Many real estate investors are involved in multiple properties and use leverage in their purchases. When deciding on the viability of an investment, one of the measures used is the expected Return on Equity in the first year.
If two properties are similar, the one which will produce the best first-year return may be the better short-term investment. To find out, you must determine the Cash Flow After Taxes (CFAT). For this example, we'll assume a CFAT of $11,000. The cash invested in acquiring the property, for instance as a down payment, represents the next piece of the equation. Let's say the buyer put down $170,000. We must then divide the CFAT by the cash invested to calculate the return on equity:
$11,000 / $170,000 = .065 or 6.5%
You might use a real estate financial calculator to check the math for this and other calculations when buying a property.
Rental property investing is a great tool to build wealth. The rental property investor wants two things primarily: 1) monthly positive cash flow, and 2) value and equity appreciation.
Rental Property Trends
The demand for rental housing has been growing as have rents and in 2018, more people in the U.S were renters than homeowners. That trend is expected to continue. Millennials, the likeliest first-time home buyers, are delaying the start of families and homeownership because they are still paying off record levels of student loan debt after graduating into a recession that stalled their earnings.

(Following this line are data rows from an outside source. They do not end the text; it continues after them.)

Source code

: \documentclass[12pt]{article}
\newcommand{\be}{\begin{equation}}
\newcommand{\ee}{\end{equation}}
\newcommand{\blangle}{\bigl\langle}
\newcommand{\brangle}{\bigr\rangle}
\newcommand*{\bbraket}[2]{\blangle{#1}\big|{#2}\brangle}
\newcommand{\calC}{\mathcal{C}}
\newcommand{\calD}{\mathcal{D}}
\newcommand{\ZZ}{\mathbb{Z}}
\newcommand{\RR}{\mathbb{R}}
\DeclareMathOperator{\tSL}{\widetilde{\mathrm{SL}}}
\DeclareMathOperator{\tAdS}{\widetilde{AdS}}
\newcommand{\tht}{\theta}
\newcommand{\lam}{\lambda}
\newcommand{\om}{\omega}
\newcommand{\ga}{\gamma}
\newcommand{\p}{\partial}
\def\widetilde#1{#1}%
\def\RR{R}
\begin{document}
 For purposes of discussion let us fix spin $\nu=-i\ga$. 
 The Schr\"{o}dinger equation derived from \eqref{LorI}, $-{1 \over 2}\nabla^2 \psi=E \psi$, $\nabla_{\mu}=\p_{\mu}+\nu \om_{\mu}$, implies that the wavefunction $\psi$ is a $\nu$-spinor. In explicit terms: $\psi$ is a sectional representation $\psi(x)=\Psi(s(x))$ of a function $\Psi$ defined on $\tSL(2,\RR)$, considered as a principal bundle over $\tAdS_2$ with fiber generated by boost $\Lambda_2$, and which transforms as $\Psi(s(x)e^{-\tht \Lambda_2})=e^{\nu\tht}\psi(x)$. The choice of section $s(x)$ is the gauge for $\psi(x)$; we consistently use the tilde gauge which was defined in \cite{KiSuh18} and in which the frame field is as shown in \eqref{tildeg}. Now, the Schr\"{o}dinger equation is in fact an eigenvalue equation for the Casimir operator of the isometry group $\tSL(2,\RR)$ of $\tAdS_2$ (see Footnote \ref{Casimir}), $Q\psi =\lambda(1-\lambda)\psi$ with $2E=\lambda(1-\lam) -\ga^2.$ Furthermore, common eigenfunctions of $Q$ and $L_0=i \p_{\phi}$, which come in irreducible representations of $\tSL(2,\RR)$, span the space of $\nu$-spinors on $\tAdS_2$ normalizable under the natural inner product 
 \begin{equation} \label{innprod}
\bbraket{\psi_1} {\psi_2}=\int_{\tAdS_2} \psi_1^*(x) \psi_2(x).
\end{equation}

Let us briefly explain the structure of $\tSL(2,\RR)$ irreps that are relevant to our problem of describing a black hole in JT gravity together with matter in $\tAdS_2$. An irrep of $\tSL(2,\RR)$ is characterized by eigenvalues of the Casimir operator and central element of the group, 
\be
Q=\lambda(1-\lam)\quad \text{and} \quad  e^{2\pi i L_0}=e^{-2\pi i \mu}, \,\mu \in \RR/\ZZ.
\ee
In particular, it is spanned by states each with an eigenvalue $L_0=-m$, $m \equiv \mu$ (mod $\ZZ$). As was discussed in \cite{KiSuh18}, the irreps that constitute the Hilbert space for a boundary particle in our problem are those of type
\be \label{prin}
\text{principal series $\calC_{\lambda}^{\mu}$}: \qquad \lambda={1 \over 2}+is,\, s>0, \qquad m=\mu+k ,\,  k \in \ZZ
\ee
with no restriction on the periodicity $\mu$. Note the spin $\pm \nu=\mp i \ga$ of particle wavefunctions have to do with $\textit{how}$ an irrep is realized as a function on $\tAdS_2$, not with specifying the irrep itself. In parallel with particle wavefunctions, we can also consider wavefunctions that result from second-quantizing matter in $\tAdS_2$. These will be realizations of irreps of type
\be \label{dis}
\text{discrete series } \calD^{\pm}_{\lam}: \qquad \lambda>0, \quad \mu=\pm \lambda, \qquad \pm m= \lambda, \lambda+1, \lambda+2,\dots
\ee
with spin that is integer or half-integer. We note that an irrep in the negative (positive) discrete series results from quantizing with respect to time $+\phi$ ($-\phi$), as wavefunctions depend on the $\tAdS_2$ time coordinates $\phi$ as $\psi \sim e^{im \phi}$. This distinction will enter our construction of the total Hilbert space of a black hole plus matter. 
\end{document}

The biggest challenge now is to find bargains, especially if looking for ready-to-rent properties. As rental demand increases, it's possible to raise rents, resulting in better cash flow.
Cash Flow & Benefits
Real estate investment has some advantages not afforded to the stock market or bond market investor. Mortgage interest, taxes, and insurance are deductible against rental income. Also deductible are operating expenses such as repairs, maintenance, trash collection, water and sewer, management fees, taxes, insurance and more,
The Tax Cuts and Jobs Act (TCJA), which took effect for the 2018 tax year, places restrictions on deductible interest for homeowners. These changes, however, do not affect rental real estate, unless it is owner-occupied. There's still an annual write-off for depreciation calculated over 27.5 years. What's more, the TCJA allows up to twice the Section 179 deduction in the first year, if these deductions don't create a net loss on the investment. The 1031 Tax Deferred Exchange can be used to push forward capital gains taxes if the rules are followed for selling one property at a profit and rolling the money into another property.
Equity and Debt Pay-down
History has proven that in the long run, the odds are that a property's value will increase. As you pay your mortgage down, you're building equity as well, That means when you decide it's time to sell, there should be a reward on that end, too.